Rendered images with source text:
--

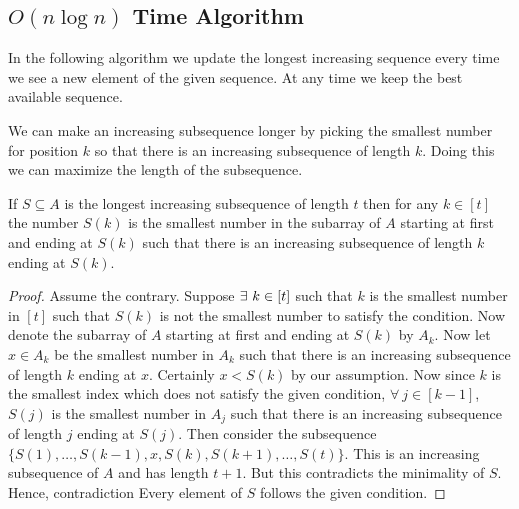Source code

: \subsection{\texorpdfstring{$O(n\log n)$}{O(logn)} Time Algorithm}
In the following algorithm we update the longest increasing sequence every time we see a new element of the given sequence. At any time we keep the best available sequence.
\begin{idea*}
	We can make an increasing subsequence longer by picking the smallest number for position $k$ so that there is an increasing subsequence of length $k$. Doing this we can maximize the length of the subsequence. 
\end{idea*}

\begin{Theorem}{}{}
	If $S\subseteq A$ is the longest increasing subsequence of length $t$ then for any $k\in[t]$ the number $S(k)$ is the smallest number in the subarray of $A$ starting at first  and ending at $S(k)$ such that there is an increasing subsequence of length $k$ ending at $S(k)$.
\end{Theorem}
\begin{proof}
	Assume the contrary. Suppose $\exs\ k\in[t]$ such that $k$ is the smallest number in $[t]$ such that $S(k)$ is not the smallest number to satisfy the condition. Now denote the subarray of $A$ starting at first  and ending at $S(k)$ by $A_k$. Now let $x\in A_k$ be the smallest number in $A_k$ such that there is an increasing subsequence of length $k$ ending at $x$. Certainly $x<S(k)$ by our assumption. Now since $k$ is the smallest index which does not satisfy the given condition, $\forall\ j\in[k-1]$, $S(j)$ is the smallest number in $A_j$ such that there is an increasing subsequence of length $j$ ending at $S(j)$. Then consider the subsequence $\{S(1),\dots, S(k-1),x,S(k),S(k+1),\dots, S(t)\}$. This is an increasing subsequence of $A$ and has length $t+1$. But this contradicts the minimality of $S$. Hence, contradiction \ctr Every element of $S$ follows the given condition. 
\end{proof}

--

WHAT THIS TASK INVOLVES: A word-for-word copy of the data above is needed, one that omits the pictures.

ANSWER SECTION:
Source code

: \subsection{\texorpdfstring{$O(n\log n)$}{O(logn)} Time Algorithm}
In the following algorithm we update the longest increasing sequence every time we see a new element of the given sequence. At any time we keep the best available sequence.
\begin{idea*}
	We can make an increasing subsequence longer by picking the smallest number for position $k$ so that there is an increasing subsequence of length $k$. Doing this we can maximize the length of the subsequence. 
\end{idea*}

\begin{Theorem}{}{}
	If $S\subseteq A$ is the longest increasing subsequence of length $t$ then for any $k\in[t]$ the number $S(k)$ is the smallest number in the subarray of $A$ starting at first  and ending at $S(k)$ such that there is an increasing subsequence of length $k$ ending at $S(k)$.
\end{Theorem}
\begin{proof}
	Assume the contrary. Suppose $\exs\ k\in[t]$ such that $k$ is the smallest number in $[t]$ such that $S(k)$ is not the smallest number to satisfy the condition. Now denote the subarray of $A$ starting at first  and ending at $S(k)$ by $A_k$. Now let $x\in A_k$ be the smallest number in $A_k$ such that there is an increasing subsequence of length $k$ ending at $x$. Certainly $x<S(k)$ by our assumption. Now since $k$ is the smallest index which does not satisfy the given condition, $\forall\ j\in[k-1]$, $S(j)$ is the smallest number in $A_j$ such that there is an increasing subsequence of length $j$ ending at $S(j)$. Then consider the subsequence $\{S(1),\dots, S(k-1),x,S(k),S(k+1),\dots, S(t)\}$. This is an increasing subsequence of $A$ and has length $t+1$. But this contradicts the minimality of $S$. Hence, contradiction \ctr Every element of $S$ follows the given condition. 
\end{proof}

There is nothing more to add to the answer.